Customer satisfaction is critical in any industry, and that typically means providing convenient access to digital tools.
Losing customers can be as easy as experiencing one too many online glitches, however, which can drive clients into the competition’s arms. Customers have more options than ever in the banking industry, where they can find plenty of digital- or mobile-only challenger banks to replace older financial institutions (FIs) that have failed to keep up with their needs.
That is why it is critical for FIs to build out networks that can handle an increased amount of transactions or swiftly analyze large reams of data, according to Ali Niknam, CEO and founder of European digital bank Bunq. The challenger bank has run on a cloud banking model since its 2012 launch and is available for business and consumer use in 30 European markets, including Austria, Germany and the Netherlands.
“Because we built the whole system up fresh, from the ground up, our entire system is running on the cloud,” Niknam said in a recent interview with PYMNTS. “The [greatest] benefit is that it is just so much more scalable. … Because we are on the cloud, we always have enough capacity, so our users never have to wait.”
Using the computing power that the cloud provides enables the bank to respond to customers’ requests with more flexibility, he continued. It is not the technology itself that is important, however, but the strategy behind it. Banks that are looking to upgrade to the cloud must first take an introspective look at how they are providing services to their customers and if they can fit in an ecosystem where banking is becoming more digital than physical.
Complex Banking Requires Simple Networks
Today’s businesses and consumers have more complicated banking needs thanks to an expanding global economy. Customers want to digitally manage multiple accounts without having to wade through time-consuming login screens or authentication processes each time. They want holistic views of their personal checking and savings accounts alongside their business accounts or investment portfolios in the same place, which means the old assumption that one account is equal to one user no longer really applies, Niknam said.
“With Bunq, one user account results in multiple sub accounts,” he explained. “We do not think in a traditional sense that one bank account equals one user equals one card. Rather, we think you as a user can have as many bank accounts as you want so you can budget easily and keep a good overview.”
Bunq, which officially received its banking license from Dutch authorities in 2014, applies this strategy by offering solutions like Dual Payments, which allows consumers to use one card to make payments from two separate accounts simply by inputting separate PIN codes. This is similar to the card aggregation solutions that fellow FinTech Curve offers.

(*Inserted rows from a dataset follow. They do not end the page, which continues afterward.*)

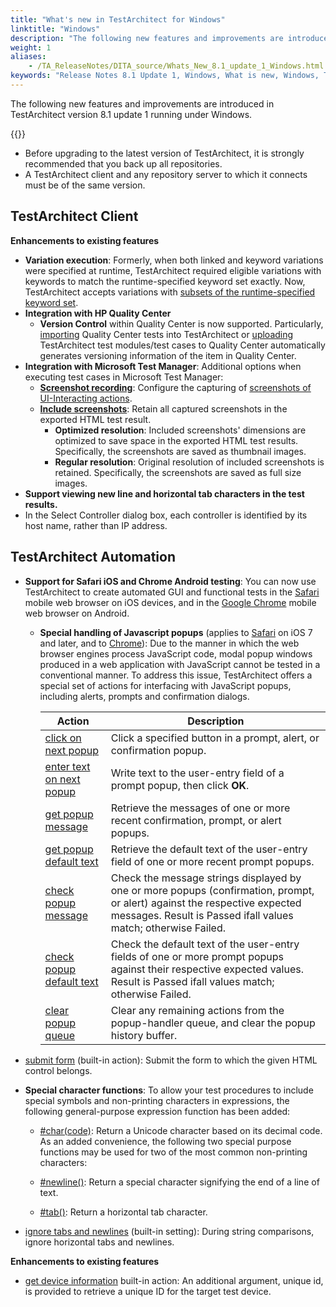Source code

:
 ```yaml
--- 
title: "What's new in TestArchitect for Windows"
linktitle: "Windows"
description: "The following new features and improvements are introduced in TestArchitect version 8.1 update 1 running under Windows."
weight: 1
aliases: 
    - /TA_ReleaseNotes/DITA_source/Whats_New_8.1_update_1_Windows.html
keywords: "Release Notes 8.1 Update 1, Windows, What is new, Windows, TestArchitect 8.1 Update 1, TestArchitect 8.1 Update 1, what is new, Windows"
---
```


The following new features and improvements are introduced in TestArchitect version 8.1 update 1 running under Windows.

{{<remember>}}

-   Before upgrading to the latest version of TestArchitect, it is strongly recommended that you back up all repositories.
-   A TestArchitect client and any repository server to which it connects must be of the same version.

## TestArchitect Client

**Enhancements to existing features**

-   **Variation execution**: Formerly, when both linked and keyword variations were specified at runtime, TestArchitect required eligible variations with keywords to match the runtime-specified keyword set exactly. Now, TestArchitect accepts variations with [subsets of the runtime-specified keyword set](/user-guide/variations/rules-for-executing-with-variations/rules-for-selecting-variations-for-execution/execution-with-both-keywords-and-version-nodes).
-   **Integration with HP Quality Center**
    -   **Version Control** within Quality Center is now supported. Particularly, [importing](/user-guide/integration-with-third-party-tools/hp-quality-center/features/importing-quality-center-tests-into-a-testarchitect-test-module/) Quality Center tests into TestArchitect or [uploading](/user-guide/integration-with-third-party-tools/hp-quality-center/features/uploading-testarchitect-test-modules-test-cases-to-quality-center/) TestArchitect test modules/test cases to Quality Center automatically generates versioning information of the item in Quality Center.
-   **Integration with Microsoft Test Manager**: Additional options when executing test cases in Microsoft Test Manager:
    -   [**Screenshot recording**](/user-guide/integration-with-third-party-tools/tfs-integration/additional-features-of-tfs-mtm/testarchitect-execution-dialog-box#li_Screenshot.recording): Configure the capturing of [screenshots of UI-Interacting actions](/user-guide/finding-bugs-with-testarchitect/screenshot-recording/#li.screenshot.exec_test_dlg.settings).
    -   [**Include screenshots**](/user-guide/integration-with-third-party-tools/tfs-integration/additional-features-of-tfs-mtm/testarchitect-execution-dialog-box#li_Include.scrn): Retain all captured screenshots in the exported HTML test result.
        -   **Optimized resolution**: Included screenshots' dimensions are optimized to save space in the exported HTML test results. Specifically, the screenshots are saved as thumbnail images.
        -   **Regular resolution**: Original resolution of included screenshots is retained. Specifically, the screenshots are saved as full size images.
-   **Support viewing new line and horizontal tab characters in the test results.**
-   In the Select Controller dialog box, each controller is identified by its host name, rather than IP address.

## TestArchitect Automation

-   **Support for Safari iOS and Chrome Android testing**: You can now use TestArchitect to create automated GUI and functional tests in the [Safari](/automation-guide/application-testing/mobile-testing/testing-mobile-web-applications/testing-safari-on-ios/) mobile web browser on iOS devices, and in the [Google Chrome](/automation-guide/application-testing/mobile-testing/testing-mobile-web-applications/testing-chrome-on-android/) mobile web browser on Android.
    -   **Special handling of Javascript popups** \(applies to [Safari](/automation-guide/application-testing/mobile-testing/testing-mobile-web-applications/testing-safari-on-ios/handling-javascript-popups) on iOS 7 and later, and to [Chrome](/automation-guide/application-testing/mobile-testing/testing-mobile-web-applications/testing-chrome-on-android/handling-javascript-popups)\): Due to the manner in which the web browser engines process JavaScript code, modal popup windows produced in a web application with JavaScript cannot be tested in a conventional manner. To address this issue, TestArchitect offers a special set of actions for interfacing with JavaScript popups, including alerts, prompts and confirmation dialogs.

        |Action|Description|
        |------|-----------|
        |[click on next popup](/automation-guide/action-based-testing-language/built-in-actions/user-interface-actions/browsing/click-on-next-popup)|Click a specified button in a prompt, alert, or confirmation popup.|
        |[enter text on next popup](/automation-guide/action-based-testing-language/built-in-actions/user-interface-actions/browsing/enter-text-on-next-popup)|Write text to the user-entry field of a prompt popup, then click **OK**.|
        |[get popup message](/automation-guide/action-based-testing-language/built-in-actions/user-interface-actions/browsing/get-popup-message)|Retrieve the messages of one or more recent confirmation, prompt, or alert popups.|
        |[get popup default text](/automation-guide/action-based-testing-language/built-in-actions/user-interface-actions/browsing/get-popup-default-text)|Retrieve the default text of the user-entry field of one or more recent prompt popups.|
        |[check popup message](/automation-guide/action-based-testing-language/built-in-actions/user-interface-actions/browsing/check-popup-message)|Check the message strings displayed by one or more popups \(confirmation, prompt, or alert\) against the respective expected messages. Result is Passed ifall values match; otherwise Failed.|
        |[check popup default text](/automation-guide/action-based-testing-language/built-in-actions/user-interface-actions/browsing/check-popup-default-text)|Check the default text of the user-entry fields of one or more prompt popups against their respective expected values. Result is Passed ifall values match; otherwise Failed.|
        |[clear popup queue](/automation-guide/action-based-testing-language/built-in-actions/user-interface-actions/browsing/clear-popup-queue)|Clear any remaining actions from the popup-handler queue, and clear the popup history buffer.|

-   [submit form](/automation-guide/action-based-testing-language/built-in-actions/user-interface-actions/browsing/submit-form) \(built-in action\): Submit the form to which the given HTML control belongs.
-   **Special character functions**: To allow your test procedures to include special symbols and non-printing characters in expressions, the following general-purpose expression function has been added:

    -   [\#char\(code\)](/automation-guide/action-based-testing-language/the-test-language/functions/string-functions/char): Return a Unicode character based on its decimal code.
    As an added convenience, the following two special purpose functions may be used for two of the most common non-printing characters:

    -   [\#newline\(\)](/automation-guide/action-based-testing-language/the-test-language/functions/string-functions/newline): Return a special character signifying the end of a line of text.
    -   [\#tab\(\)](/automation-guide/action-based-testing-language/the-test-language/functions/string-functions/tab): Return a horizontal tab character.
-   [ignore tabs and newlines](/automation-guide/action-based-testing-language/built-in-settings/value-settings/ignore-tabs-and-newlines) \(built-in setting\): During string comparisons, ignore horizontal tabs and newlines.

**Enhancements to existing features**

-   [get device information](/automation-guide/action-based-testing-language/built-in-actions/system-actions/device/get-device-information) built-in action: An additional argument, unique id, is provided to retrieve a unique ID for the target test device.


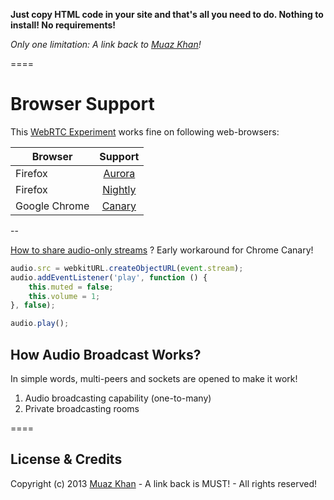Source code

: **Just copy HTML code in your site and that's all you need to do. Nothing to install! No requirements!**

*Only one limitation: A link back to [Muaz Khan](http://github.com/muaz-khan)!*

====
# Browser Support

This [WebRTC Experiment](https://webrtc-experiment.appspot.com/audio-broadcast/) works fine on following web-browsers:

| Browser        | Support           |
| ------------- |:-------------:|
| Firefox | [Aurora](http://www.mozilla.org/en-US/firefox/aurora/) |
| Firefox | [Nightly](http://nightly.mozilla.org/) |
| Google Chrome | [Canary](https://www.google.com/intl/en/chrome/browser/canary.html) |

--

[How to share audio-only streams](https://webrtc-experiment.appspot.com/docs/how-to-share-audio-only-streams.html) ? Early workaround for Chrome Canary!

```javascript
audio.src = webkitURL.createObjectURL(event.stream);
audio.addEventListener('play', function () {
	this.muted = false;
	this.volume = 1;
}, false);

audio.play();
```

## How Audio Broadcast Works?

In simple words, multi-peers and sockets are opened to make it work!

1. Audio broadcasting capability (one-to-many)
2. Private broadcasting rooms

====
## License & Credits

Copyright (c) 2013 [Muaz Khan](https://plus.google.com/100325991024054712503) - A link back is MUST! - All rights reserved!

User details are kept in the cloud with the help of Bunq’s third-party cloud provider, meaning the bank does not have to struggle against server limitations and can ensure these switches from one bank account to another are seamless.

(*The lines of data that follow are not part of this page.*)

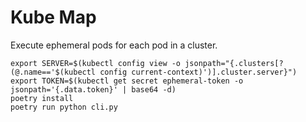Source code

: # Kube Map

Execute ephemeral pods for each pod in a cluster.

```
export SERVER=$(kubectl config view -o jsonpath="{.clusters[?(@.name=='$(kubectl config current-context)')].cluster.server}")
export TOKEN=$(kubectl get secret ephemeral-token -o jsonpath='{.data.token}' | base64 -d)
poetry install
poetry run python cli.py
```

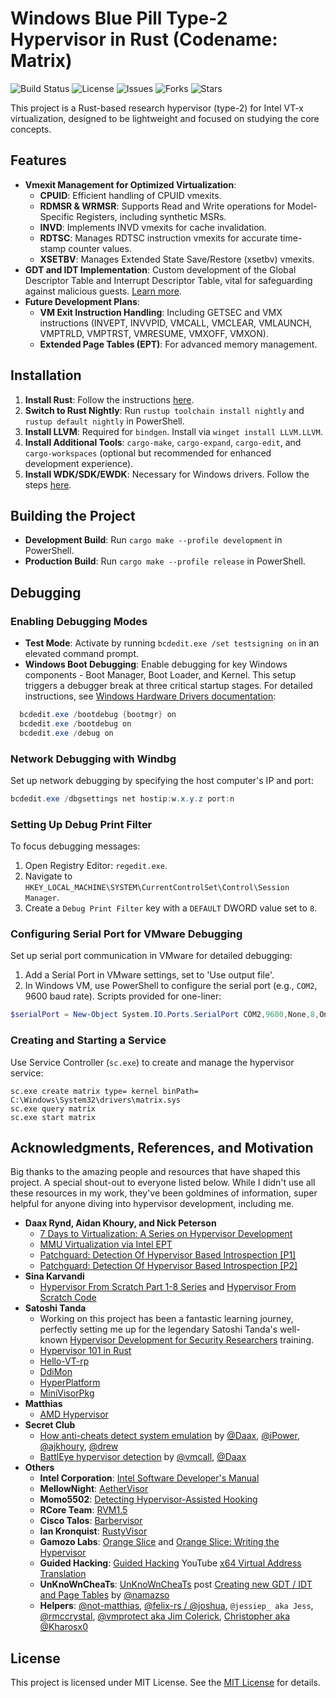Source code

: # Windows Blue Pill Type-2 Hypervisor in Rust (Codename: Matrix)

![Build Status](https://img.shields.io/github/workflow/status/memN0ps/hypervisor-rs/Rust)
![License](https://img.shields.io/github/license/memN0ps/hypervisor-rs)
![Issues](https://img.shields.io/github/issues/memN0ps/hypervisor-rs)
![Forks](https://img.shields.io/github/forks/memN0ps/hypervisor-rs)
![Stars](https://img.shields.io/github/stars/memN0ps/hypervisor-rs)

This project is a Rust-based research hypervisor (type-2) for Intel VT-x virtualization, designed to be lightweight and focused on studying the core concepts.

## Features

- **Vmexit Management for Optimized Virtualization**:
  - **CPUID**: Efficient handling of CPUID vmexits.
  - **RDMSR & WRMSR**: Supports Read and Write operations for Model-Specific Registers, including synthetic MSRs.
  - **INVD**: Implements INVD vmexits for cache invalidation.
  - **RDTSC**: Manages RDTSC instruction vmexits for accurate time-stamp counter values.
  - **XSETBV**: Manages Extended State Save/Restore (xsetbv) vmexits.
- **GDT and IDT Implementation**: Custom development of the Global Descriptor Table and Interrupt Descriptor Table, vital for safeguarding against malicious guests. [Learn more](https://www.unknowncheats.me/forum/2779560-post4.html).
- **Future Development Plans**:
  - **VM Exit Instruction Handling**: Including GETSEC and VMX instructions (INVEPT, INVVPID, VMCALL, VMCLEAR, VMLAUNCH, VMPTRLD, VMPTRST, VMRESUME, VMXOFF, VMXON).
  - **Extended Page Tables (EPT)**: For advanced memory management.

## Installation

1. **Install Rust**: Follow the instructions [here](https://www.rust-lang.org/tools/install).
2. **Switch to Rust Nightly**: Run `rustup toolchain install nightly` and `rustup default nightly` in PowerShell.
3. **Install LLVM**: Required for `bindgen`. Install via `winget install LLVM.LLVM`.
4. **Install Additional Tools**: `cargo-make`, `cargo-expand`, `cargo-edit`, and `cargo-workspaces` (optional but recommended for enhanced development experience).
5. **Install WDK/SDK/EWDK**: Necessary for Windows drivers. Follow the steps [here](https://docs.microsoft.com/en-us/windows-hardware/drivers/download-the-wdk).

## Building the Project

- **Development Build**: Run `cargo make --profile development` in PowerShell.
- **Production Build**: Run `cargo make --profile release` in PowerShell.

## Debugging

### Enabling Debugging Modes

- **Test Mode**: Activate by running `bcdedit.exe /set testsigning on` in an elevated command prompt.
- **Windows Boot Debugging**: Enable debugging for key Windows components - Boot Manager, Boot Loader, and Kernel. This setup triggers a debugger break at three critical startup stages. For detailed instructions, see [Windows Hardware Drivers documentation](https://learn.microsoft.com/en-us/windows-hardware/drivers/devtest/bcdedit--bootdebug):

```powershell
  bcdedit.exe /bootdebug {bootmgr} on
  bcdedit.exe /bootdebug on
  bcdedit.exe /debug on
```

### Network Debugging with Windbg

Set up network debugging by specifying the host computer's IP and port:

```powershell
bcdedit.exe /dbgsettings net hostip:w.x.y.z port:n
```

### Setting Up Debug Print Filter

To focus debugging messages:

1. Open Registry Editor: `regedit.exe`.
2. Navigate to `HKEY_LOCAL_MACHINE\SYSTEM\CurrentControlSet\Control\Session Manager`.
3. Create a `Debug Print Filter` key with a `DEFAULT` DWORD value set to `8`.

### Configuring Serial Port for VMware Debugging

Set up serial port communication in VMware for detailed debugging:

1. Add a Serial Port in VMware settings, set to 'Use output file'.
2. In Windows VM, use PowerShell to configure the serial port (e.g., `COM2`, 9600 baud rate). Scripts provided for one-liner:

```powershell
$serialPort = New-Object System.IO.Ports.SerialPort COM2,9600,None,8,One; $serialPort.Open()
```

### Creating and Starting a Service

Use Service Controller (`sc.exe`) to create and manage the hypervisor service:

```
sc.exe create matrix type= kernel binPath= C:\Windows\System32\drivers\matrix.sys
sc.exe query matrix
sc.exe start matrix
```

## Acknowledgments, References, and Motivation

Big thanks to the amazing people and resources that have shaped this project. A special shout-out to everyone listed below. While I didn't use all these resources in my work, they've been goldmines of information, super helpful for anyone diving into hypervisor development, including me.

- **Daax Rynd, Aidan Khoury, and Nick Peterson**
  - [7 Days to Virtualization: A Series on Hypervisor Development](https://revers.engineering/7-days-to-virtualization-a-series-on-hypervisor-development/)
  - [MMU Virtualization via Intel EPT](https://revers.engineering/mmu-virtualization-via-intel-ept-index/)
  - [Patchguard: Detection Of Hypervisor Based Introspection [P1]](https://revers.engineering/patchguard-detection-of-hypervisor-based-instrospection-p1/)
  - [Patchguard: Detection Of Hypervisor Based Introspection [P2]](https://revers.engineering/patchguard-detection-of-hypervisor-based-instrospection-p2/)
- **Sina Karvandi**
  - [Hypervisor From Scratch Part 1-8 Series](https://rayanfam.com/tutorials/) and [Hypervisor From Scratch Code](https://github.com/SinaKarvandi/Hypervisor-From-Scratch/)
- **Satoshi Tanda**
  - Working on this project has been a fantastic learning journey, perfectly setting me up for the legendary Satoshi Tanda's well-known [Hypervisor Development for Security Researchers](https://tandasat.github.io/Hypervisor_Development_for_Security_Researchers.html) training.
  - [Hypervisor 101 in Rust](https://github.com/tandasat/Hypervisor-101-in-Rust)
  - [Hello-VT-rp](https://github.com/tandasat/Hello-VT-rp)
  - [DdiMon](https://github.com/tandasat/DdiMon)
  - [HyperPlatform](https://github.com/tandasat/HyperPlatform)
  - [MiniVisorPkg](https://github.com/tandasat/MiniVisorPkg)
- **Matthias**
  - [AMD Hypervisor](https://github.com/not-matthias/amd_hypervisor/)
- **Secret Club**
  - [How anti-cheats detect system emulation](https://secret.club/2020/04/13/how-anti-cheats-detect-system-emulation.html) by [@Daax](https://github.com/daaximus), [@iPower](https://github.com/iPower), [@ajkhoury](https://github.com/ajkhoury), [@drew](https://github.com/drew-gpf)
  - [BattlEye hypervisor detection](https://secret.club/2020/01/12/battleye-hypervisor-detection.html) by [@vmcall](https://github.com/vmcall), [@Daax](https://github.com/daaximus)
- **Others**
  - **Intel Corporation**: [Intel Software Developer's Manual](https://www.intel.com/)
  - **MellowNight**: [AetherVisor](https://mellownight.github.io/AetherVisor)
  - **Momo5502**: [Detecting Hypervisor-Assisted Hooking](https://momo5502.com/posts/2022-05-02-detecting-hypervisor-assisted-hooking/)
  - **RCore Team**: [RVM1.5](https://github.com/rcore-os/RVM1.5/)
  - **Cisco Talos**: [Barbervisor](https://github.com/Cisco-Talos/Barbervisor/)
  - **Ian Kronquist**: [RustyVisor](https://github.com/iankronquist/rustyvisor/)
  - **Gamozo Labs**: [Orange Slice](https://github.com/gamozolabs/orange_slice) and [Orange Slice: Writing the Hypervisor](https://www.youtube.com/watch?v=WabeOICAOq4&list=PLSkhUfcCXvqFJAuFbABktmLaQvJwKxJ3i)
  - **Guided Hacking**: [Guided Hacking](https://guidedhacking.com/) YouTube [x64 Virtual Address Translation](https://www.youtube.com/watch?v=W3o5jYHMh8s)
  - **UnKnoWnCheaTs**: [UnKnoWnCheaTs](https://www.unknowncheats.me/) post [Creating new GDT / IDT and Page Tables](https://www.unknowncheats.me/forum/2779560-post4.html) by [@namazso](https://github.com/namazso)
  - **Helpers**: [@not-matthias](https://github.com/not-matthias/), [@felix-rs / @joshuа](https://github.com/felix-rs), `@jessiep_ aka Jess`, [@rmccrystal](https://github.com/rmccrystal), [@vmprotect aka Jim Colerick](https://github.com/thug-shaker), [Christopher aka @Kharosx0](https://twitter.com/Kharosx0)

## License

This project is licensed under MIT License. See the [MIT License](./LICENSE) for details.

“Usage of the cloud basically categorizes [into] three benefits,” Niknam said. “One is the scalability, which allows for [better] performance, … so [one] always has a seamless experience as an end user. [The second] is the added security because obviously, as a bank, security is paramount, and [third], it allows for new technologies to be deployed rapidly.”
The third benefit is becoming critical to the evolving banking industry. Legacy banks are slowly adapting their platforms and innovation strategies in response to these developments while challenger banks continue to sprout all over markets in Europe and the U.S. Bunq is competing with entities like Monzo and Revolut as well as more established European players such as Deutsche Bank and ING, for example.
ML, the Cloud and Competition
It is imperative to examine how newer technologies can play into customer satisfaction. Machine learning (ML) combined with the cloud platform adds a layer of protection to its services, Niknam noted, while also allowing for the development of more customer-facing features.
“We are using ML to link invoices [scanned] through [customers’] phones automatically with payments,” he said. “We are using ML to add an extra security layer to keep [customers] safe. … We have a lot of ML modules running, and actually there, too, having this access to a lot of computing power in the cloud really helps because it allows us to analyze huge, huge, huge amounts of data in a [quicker amount of] time so we can actually deploy these ML modules.”
Using artificial intelligence (AI) and ML goes hand in hand with collecting larger caches of personal data, and banks must first be prepared to handle this flood of information. Events such as the COVID-19 pandemic have shone light on FIs that are able to keep their online platforms running seamlessly with increased digital transaction volume, for example. Banks that do want to stay competitive and stand out during this time will therefore need to go back to basics and create core banking infrastructure that allows for quick, convenient transactions, no matter how flooded the network.